Unfortunately, interest in the great works of Margaret Millar is fading. In another generation it might be totally gone. It's shameful...
I'll add Dolores Hitchens to Patti's three above.
The Cannibal Heart was originally published as main-stream fiction. Some years ago when I was reprinting Maggie's work, she suggested I take a look at it, that it really was a crime novel. After I read it, I called her to tell her how much I liked it, and that we would be adding it to our line. In passing, I mentioned that it reminded me a little of Charlotte Armstrong which Maggie took as a great compliment. (By the way, has anyone noticed that Mischief contains a great deal of noir?)

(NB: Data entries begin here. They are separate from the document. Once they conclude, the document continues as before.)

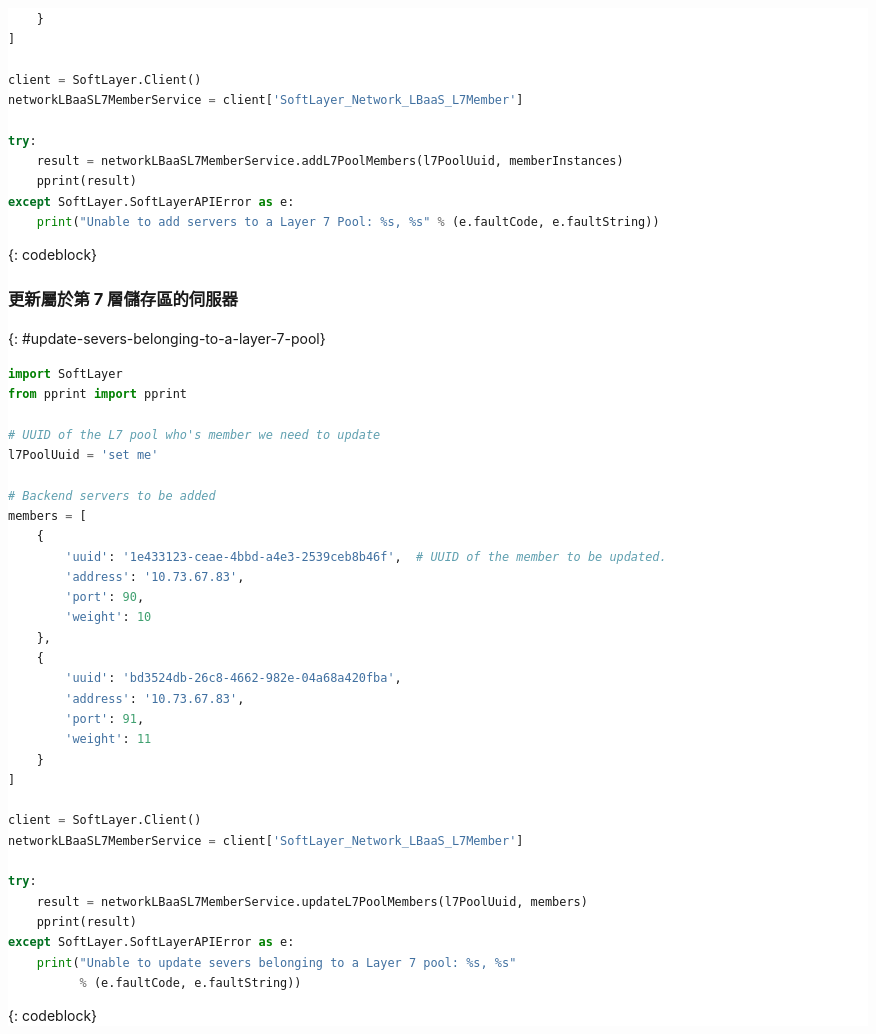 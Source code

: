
 ```py
    }
]

client = SoftLayer.Client()
networkLBaaSL7MemberService = client['SoftLayer_Network_LBaaS_L7Member']

try:
    result = networkLBaaSL7MemberService.addL7PoolMembers(l7PoolUuid, memberInstances)
    pprint(result)
except SoftLayer.SoftLayerAPIError as e:
    print("Unable to add servers to a Layer 7 Pool: %s, %s" % (e.faultCode, e.faultString))
```
{: codeblock}

### 更新屬於第 7 層儲存區的伺服器
{: #update-severs-belonging-to-a-layer-7-pool}

```py
import SoftLayer
from pprint import pprint

# UUID of the L7 pool who's member we need to update
l7PoolUuid = 'set me'

# Backend servers to be added
members = [
    {
        'uuid': '1e433123-ceae-4bbd-a4e3-2539ceb8b46f',  # UUID of the member to be updated.
        'address': '10.73.67.83',
        'port': 90,
        'weight': 10
    },
    {
        'uuid': 'bd3524db-26c8-4662-982e-04a68a420fba',
        'address': '10.73.67.83',
        'port': 91,
        'weight': 11
    }
]

client = SoftLayer.Client()
networkLBaaSL7MemberService = client['SoftLayer_Network_LBaaS_L7Member']

try:
    result = networkLBaaSL7MemberService.updateL7PoolMembers(l7PoolUuid, members)
    pprint(result)
except SoftLayer.SoftLayerAPIError as e:
    print("Unable to update severs belonging to a Layer 7 pool: %s, %s"
          % (e.faultCode, e.faultString))
```
{: codeblock}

It's Dorothy B. Hughes, and one would need to add Vera Caspary to such a list.
_Clues_ vol. 25, no. 3, was a theme issue devoted to Margaret Millar, including articles on Millar and Macdonald (by Tom Nolan); on race in Millar's Tom Aragon series; psychology in Sayers and Millar; an essay (by Dean James) on _Beast in View_, _An Air That Kills_, and _Do Evil in Return_; and a superb commentary (by Bob Barnard) on _The Murder of Miranda_ and _Spider Webs_.
Bennett Cerf said some highly complimentary things about Millar's _The Iron Gates_ in _Dear Donald, Dear Bennett_. For Armstrong fans, there is a new biography out by Rick Cypert.
Millar is one of my favourite American writers, though I haven't read The Cannibal Heart. A Stranger in my Grave is especially brilliant.
Thanks for giving me some ideas of Millar books to look for. Found her in Murderess Ink.